Sua voz, seus olhos,
Suas mãos, seus lábios.
Nosso silêncio, nossas palavras.
A luz que vai embora, a luz que volta.
Um único sorriso entre nós.
Por necessidade de saber,
Vi a noite criar o dia,
Sem que mudássemos de aparência.
Oh, bem-amado de todos,
E bem-amado de um só!
Em silêncio, sua boca prometeu ser feliz.
Cada vez mais longe, diz o ódio.
Cada vez mais perto, diz o amor.
Uma carícia leva-nos da nossa infância
Cada vez que vejo a forma humana
Como um diálogo de amantes.
O coração tem uma única boca.
Tudo por acaso.
Todas as palavras ditas inesperadamente.
Os sentimentos à deriva.
Os homens vagueiam pela cidade.
Um olhar, uma palavra
Porque eu te amo
Tudo está em movimento
Basta avançar, para viver,
Seguir adiante em direção aqueles que você ama.
Fui em sua direção, sem parar na direção da luz
Se você sorrir, é para melhor me envolver
Os raios dos seus braços entreabriram a névoa.
Colagem de fragmentos de vários poemas do livro A capital de dor, de Paul Éluard, publicado em 1926.
Os versos são falas da personagem Natacha, interpretada por Anna Karina, no filme Alphaville, roteirizado e dirigido por Jean-Luc Godard, quando lhe perguntam “o que é o amor?”

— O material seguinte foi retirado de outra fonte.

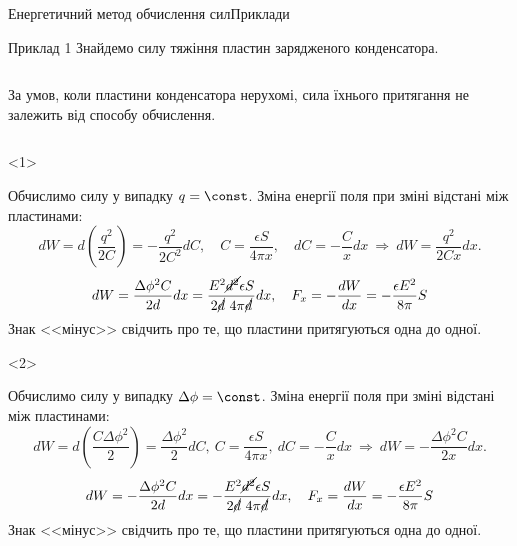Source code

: \documentclass[onlytextwidth]{beamer}
\begin{document}
\begin{frame}{Енергетичний метод обчислення сил}{Приклади}
	\begin{exampleblock}{Приклад 1}\justifying
		Знайдемо силу тяжіння пластин зарядженого конденсатора.
	\end{exampleblock}

	\begin{columns}
		\begin{column}{0.79\linewidth}
			\begin{block}{}\justifying
				За умов, коли пластини конденсатора нерухомі, сила їхнього притягання не залежить
				від способу обчислення.
			\end{block}
		\end{column}
		\begin{column}{0.2\linewidth}\centering
			
		\end{column}
	\end{columns}
	\begin{onlyenv}
		\begin{block}{}\justifying
			Обчислимо силу у випадку $q = \const$.
			Зміна енергії поля при зміні відстані між пластинами:
			\begin{equation*}
				dW = d\left(\frac{q^2}{2C} \right)  = -\frac{q^2}{2C^2} dC, \quad C = \frac{\epsilon
					S}{4\pi
					x}, \quad dC = -\frac{C}{x} dx\ \Rightarrow\ dW = \frac{q^2}{2C x} dx.
			\end{equation*}
			\begin{equation*}
				dW = \frac{\Delta\phi^2 C}{2d} dx = \frac{E^2\cancel{d^2} \epsilon S}{2\cancel{d}\ 4\pi
					\cancel{d}} dx,
				\quad F_x = -\frac{dW}{dx} = -\frac{\epsilon E^2}{8\pi} S
			\end{equation*}
			\alert{\small Знак <<мінус>> свідчить про те, що пластини притягуються одна до одної.}
		\end{block}
	\end{onlyenv}
	\begin{onlyenv}
		\begin{block}{}\justifying
			Обчислимо силу у випадку $\Delta\phi = \const$. Зміна енергії поля при зміні відстані між
			пластинами:
			\begin{equation*}
				dW = d\left(\frac{C \Delta\phi^2}{2} \right)  = \frac{\Delta\phi^2}{2} dC,\ C =
				\frac{\epsilon S}{4\pi
					x},\ dC = -\frac{C}{x} dx\ \Rightarrow\ dW = -\frac{\Delta\phi^2 C}{2x} dx.
			\end{equation*}
			\begin{equation*}
				dW = -\frac{\Delta\phi^2 C}{2d} dx = -\frac{E^2\cancel{d^2} \epsilon
				S}{2\cancel{d}\ 4\pi
					\cancel{d}} dx,
				\quad F_x = \frac{dW}{dx} = -\frac{\epsilon E^2}{8\pi} S
			\end{equation*}
			\alert{\small Знак <<мінус>> свідчить про те, що пластини притягуються одна до одної.}
		\end{block}
	\end{onlyenv}
\end{frame}
\end{document}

O enredo se passa em uma cidade futurista, título do filme, onde o computador Alpha 60 aboliu os sentimentos de todos os habitantes. Rodado em 1965, Alphaville remete a conteúdos de reflexão e denúncia sobre o controle e coerção do poder estatal sobre o homem, tema de Admirável mundo novo, romance de Aldous Huxley, 1932, assim como a persona da máquina dominadora se assemelha ao Grande Irmão do livro 1984, de George Orwell. E, de certa forma, Alpha 60 antecipa HAL 9000, o computador de 2001 – Uma odisseia no espaço, de Stanley Kubrick, 1968, que parte do mesmo pressuposto de gerência do pensamento do homem pela tecnologia.
A poesia de Paul Éluard expressa no filme a alma que existe por baixo da frieza dessa névoa, estende os braços que se entreabrem nos enquadramentos simétricos que encarceram os personagens. Godard com sua genialidade e perspicácia, soube muito bem utilizar os versos nos diálogos, como uma carícia que nos leva à infância.

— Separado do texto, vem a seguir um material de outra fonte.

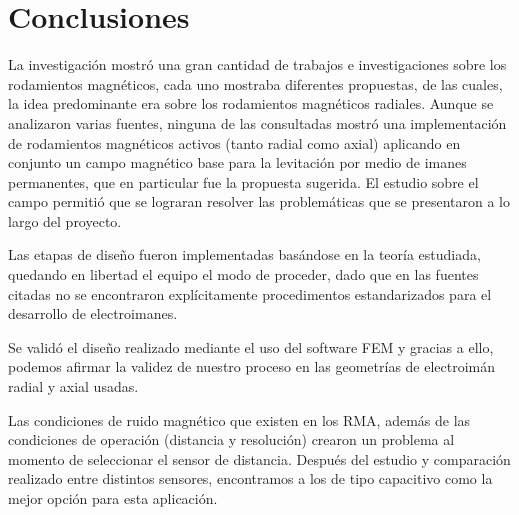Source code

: \chapter{Conclusiones}


La investigaci\'on mostr\'o una gran cantidad de trabajos e investigaciones sobre los rodamientos magn\'eticos,  cada uno mostraba diferentes propuestas, de las cuales, la idea predominante era sobre los rodamientos magn\'eticos radiales. Aunque se analizaron varias fuentes, ninguna de las consultadas mostr\'o una implementaci\'on de rodamientos magn\'eticos activos (tanto radial como axial) aplicando en conjunto un campo magn\'etico base para la levitaci\'on por medio de imanes permanentes, que en particular fue la propuesta sugerida. El estudio sobre el campo permiti\'o que se lograran resolver las problem\'aticas que se presentaron a lo largo del proyecto. 

Las etapas de dise\~no fueron implementadas bas\'andose en la teor\'ia estudiada, quedando en libertad el equipo el modo de proceder, dado que en las fuentes citadas no se encontraron expl\'icitamente procedimentos estandarizados para el desarrollo de electroimanes.

Se valid\'o el dise\~no realizado mediante el uso del software FEM y gracias a ello, podemos afirmar la validez de nuestro proceso en las geometr\'ias de electroim\'an radial y axial usadas.

Las condiciones de ruido magn\'etico que existen en los RMA, adem\'as de las condiciones de operaci\'on (distancia y resoluci\'on) crearon un problema al momento de seleccionar el sensor de distancia. Despu\'es del estudio y comparaci\'on realizado entre distintos sensores, encontramos a los de tipo capacitivo como la mejor opci\'on para esta aplicaci\'on.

Conhecido como o poeta da liberdade por escrever poemas contra o nazismo, Éluard foi um dos principais nomes do Dadaísmo, e um dos autores que exprimiram representatividade ao movimento literário Surrealista. Seu lirismo deu-se em intensidade e profundidade ao conhecer o grande amor de sua vida, a jovem russa Helena Diakonova, professora, modelo, nascida no meio da intelectualidade do começo do século 20, e anos depois casada com Salvador Dalí. Musa inspiradora para os dois, não à toa assinava, até falecer em 1982, Gala Éluard Dalí.
Em Alphaville, um agente, interpretado por Eddie Constantine, uma espécie analógica de anti-exterminador que vem de algum futuro, chega ao local para convencer o cientista a destruir a invenção, e assim restituir a liberdade dos sentimentos que estão à deriva.
Paul Éluard, com sua poesia alinhavando as palavras ditas inesperadamente no roteiro de Godard, foi igualmente "convocado" à cidade para ir direto ao que se ama, trazer a luz de volta. Se o dia sorrir, é para melhor envolver a noite. Os dispostos sempre se atraem.
Acima, Anna Karina e Godard num intervalo das filmagens. Um olhar vê o cinema em movimento.